For mobile network operators, the event serves not just as a technical challenge but as a branding and performance showcase, testing their ability to deliver high-speed, high-capacity mobile service under extreme conditions.
According to data from Ookla’s Speedtest Intelligence, Three emerged as the top performer across most core metrics. With a median download speed of 347.66 Mbps, over twice as fast as rivals.
Three leveraged its large contiguous mid-band spectrum holdings and relatively light user load per antenna to deliver superior service. The structural advantage also led Three to top quality-of-experience indicators, such as web browsing, gaming latency, and video call performance.
Yet performance under pressure tells a more complex story. EE offered the most consistent service during peak congestion, leading 10th percentile speeds for both download and upload.
Even in the most strained network conditions (when signal is weak or user density high), EE subscribers were more likely to stream and share content uninterrupted.
Luke Kehoe, analyst at Ookla attribute this to EE’s diverse spectrum portfolio, which enables broad carrier aggregation and strategic traffic distribution across low and mid-band frequencies.
Vodafone and O2, while trailing Three and EE, still posted notable year-on-year improvements. Vodafone’s performance was a tale of two networks: it achieved the best signal strength and impressive coverage thanks to high site density and strong low-band deployment, but struggled with 10th percentile speeds, suggesting congestion issues, particularly on its 5G layer.
Despite these limitations, Vodafone played a pivotal role as the official "Connectivity Partner", powering eSIM trials, public Wifi zones, and 5G payment terminals.

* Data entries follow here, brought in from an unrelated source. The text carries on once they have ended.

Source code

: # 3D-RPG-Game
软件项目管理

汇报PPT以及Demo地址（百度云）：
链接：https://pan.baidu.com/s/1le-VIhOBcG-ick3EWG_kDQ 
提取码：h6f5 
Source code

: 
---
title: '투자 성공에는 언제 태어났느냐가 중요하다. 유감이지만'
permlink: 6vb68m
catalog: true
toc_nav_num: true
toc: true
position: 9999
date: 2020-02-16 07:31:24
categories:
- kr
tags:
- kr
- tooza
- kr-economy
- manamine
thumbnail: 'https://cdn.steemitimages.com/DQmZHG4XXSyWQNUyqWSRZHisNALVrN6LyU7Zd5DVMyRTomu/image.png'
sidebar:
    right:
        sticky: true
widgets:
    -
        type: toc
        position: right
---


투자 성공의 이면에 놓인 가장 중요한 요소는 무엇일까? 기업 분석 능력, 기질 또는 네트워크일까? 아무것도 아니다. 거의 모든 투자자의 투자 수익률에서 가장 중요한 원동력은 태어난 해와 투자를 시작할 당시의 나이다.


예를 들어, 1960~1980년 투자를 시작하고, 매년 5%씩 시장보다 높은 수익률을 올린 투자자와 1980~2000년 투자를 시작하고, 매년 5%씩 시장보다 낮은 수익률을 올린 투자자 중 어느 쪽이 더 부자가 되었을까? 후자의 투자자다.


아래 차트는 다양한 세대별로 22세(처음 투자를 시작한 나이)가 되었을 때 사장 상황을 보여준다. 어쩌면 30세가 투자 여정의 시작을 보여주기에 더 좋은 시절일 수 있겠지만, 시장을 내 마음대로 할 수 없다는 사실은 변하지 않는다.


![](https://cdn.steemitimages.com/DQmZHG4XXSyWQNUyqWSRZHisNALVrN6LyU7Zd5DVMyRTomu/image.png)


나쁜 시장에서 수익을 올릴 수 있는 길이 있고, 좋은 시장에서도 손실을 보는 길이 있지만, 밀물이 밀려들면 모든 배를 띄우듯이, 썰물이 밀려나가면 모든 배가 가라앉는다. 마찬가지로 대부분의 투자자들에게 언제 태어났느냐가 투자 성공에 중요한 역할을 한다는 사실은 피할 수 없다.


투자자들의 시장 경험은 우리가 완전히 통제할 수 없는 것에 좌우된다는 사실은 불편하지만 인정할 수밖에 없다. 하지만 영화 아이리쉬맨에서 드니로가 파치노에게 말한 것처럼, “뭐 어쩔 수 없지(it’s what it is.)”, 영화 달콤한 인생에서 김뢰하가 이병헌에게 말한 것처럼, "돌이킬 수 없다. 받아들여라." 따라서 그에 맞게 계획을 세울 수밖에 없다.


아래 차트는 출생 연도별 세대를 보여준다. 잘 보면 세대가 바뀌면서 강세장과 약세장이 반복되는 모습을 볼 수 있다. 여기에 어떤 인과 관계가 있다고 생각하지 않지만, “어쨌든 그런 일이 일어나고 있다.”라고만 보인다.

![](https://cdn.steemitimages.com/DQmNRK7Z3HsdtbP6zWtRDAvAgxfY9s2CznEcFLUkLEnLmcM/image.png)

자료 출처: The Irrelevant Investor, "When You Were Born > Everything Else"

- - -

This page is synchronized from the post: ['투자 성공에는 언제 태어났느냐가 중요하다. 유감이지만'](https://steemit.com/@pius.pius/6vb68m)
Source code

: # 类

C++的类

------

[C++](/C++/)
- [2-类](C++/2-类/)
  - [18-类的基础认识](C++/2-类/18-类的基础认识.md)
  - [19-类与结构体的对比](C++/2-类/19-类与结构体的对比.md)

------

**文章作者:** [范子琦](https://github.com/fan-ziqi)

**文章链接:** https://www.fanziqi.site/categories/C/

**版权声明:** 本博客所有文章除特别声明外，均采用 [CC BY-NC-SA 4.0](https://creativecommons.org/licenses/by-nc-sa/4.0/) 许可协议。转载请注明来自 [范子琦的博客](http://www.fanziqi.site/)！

O2, meanwhile, posted the lowest performance overall, hampered by limited spectrum resources and the largest user base per sector.
Still, it too recorded a 25% improvement in median download speeds over the previous year, owing to the addition of spectrum through 3G refarming and wider 5G low-band use.
Technically, delivering reliable service in such a setting is no small feat. Worthy Farm is not a stadium, it’s a field with minimal permanent infrastructure. Each year, operators deploy a network of temporary “cells on wheels” (COWs), power generators, and fibre or microwave backhaul links, all of which must be installed in under a month and removed just as quickly.
As operators prepare for Glastonbury’s return in 2027, following a traditional fallow year in 2026, the UK mobile landscape will look very different.
The Vodafone-Three merger, new mmWave spectrum, and increasingly advanced 5G standalone configurations will reshape the competitive field. But one thing is certain: Glastonbury will remain a marquee moment—where networks are tested, reputations are built, and the UK’s digital future gets its festival debut.